8th Governor of Karnataka
- In office 2 December 1999 – 20 August 2002
- Preceded by: Khurshed Alam Khan
- Succeeded by: T.N. Chaturvedi

12th Governor of Himachal Pradesh
- In office 26 July 1997 – 1 December 1999
- Preceded by: Mahabir Prasad
- Succeeded by: Vishnu Kant Shastri

Secretary General of the Rajya Sabha
- In office 1 July 1993 – 25 July 1997
- Preceded by: Sudarshan Agarwal
- Succeeded by: S. S. Sohoni

Chief Election Commissioner of India
- In office 26 November 1990 – 12 December 1990
- Preceded by: R. V. S. Peri Sastri
- Succeeded by: T. N. Seshan

Personal details
- Born: 15 January 1934 Chebrolu, Madras Presidency, British India
- Died: 17 April 2013 (aged 79) Bengaluru, Karnataka, India
- Cause of death: Cardiac arrest
- Occupation: Civil servant

= V. S. Ramadevi =

Indian politician (1934–2013)

V. S. Ramadevi (15 January 1934 – 17 April 2013) was an Indian politician who was the first lady to become the 8th Governor of Karnataka and 9th Chief Election Commissioner of India from 26 November 1990 to 11 December 1990. She was the first woman to become Chief Election Commissioner of India. She was succeeded by T. N. Seshan. Ramadevi was the first (and to date, only) woman to serve as Secretary General of the Rajya Sabha, from 1 July 1993 to 25 September 1997. She was also the first and to date, the only female Governor of Karnataka, from 2 December 1999 to 20 August 2002.

== Career==
Ramadevi was born in Chebrolu of West Godavari District, Andhra Pradesh, India on 15 January 1934 (which happens to be the date of the Sankranti harvest festival).
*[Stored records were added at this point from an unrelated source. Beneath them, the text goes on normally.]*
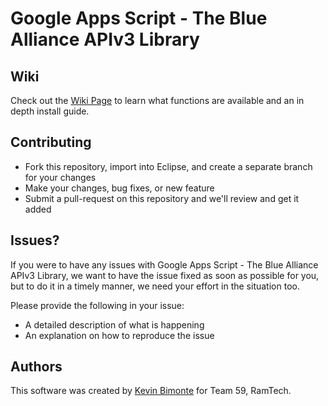 # Google Apps Script - The Blue Alliance APIv3 Library
## Wiki
Check out the [Wiki Page](https://github.com/RamTech59FRC/GAS-TBA_APIv3-Library/wiki) to learn what functions are available and an in depth install guide.

## Contributing
 * Fork this repository, import into Eclipse, and create a separate branch for your changes
 * Make your changes, bug fixes, or new feature
 * Submit a pull-request on this repository and we'll review and get it added
 
## Issues?
If you were to have any issues with Google Apps Script - The Blue Alliance APIv3 Library, we want to have the issue fixed as soon as possible for you, but to do it in a timely manner, we need your effort in the situation too.

Please provide the following in your issue:

 * A detailed description of what is happening
 * An explanation on how to reproduce the issue
## Authors
This software was created by [Kevin Bimonte](https://github.com/kcbimonte) for Team 59, RamTech.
She was educated in Eluru. She registered her name as advocate after completing M.A. LLB in the Andhra Pradesh High Court. She served as the Governor of Himachal Pradesh from 26 July 1997 to 1 December 1999 and as the Governor of Karnataka from 2 December 1999 to 20 August 2002.

She died on 17 April 2013 in her residence in HSR Layout Bangalore.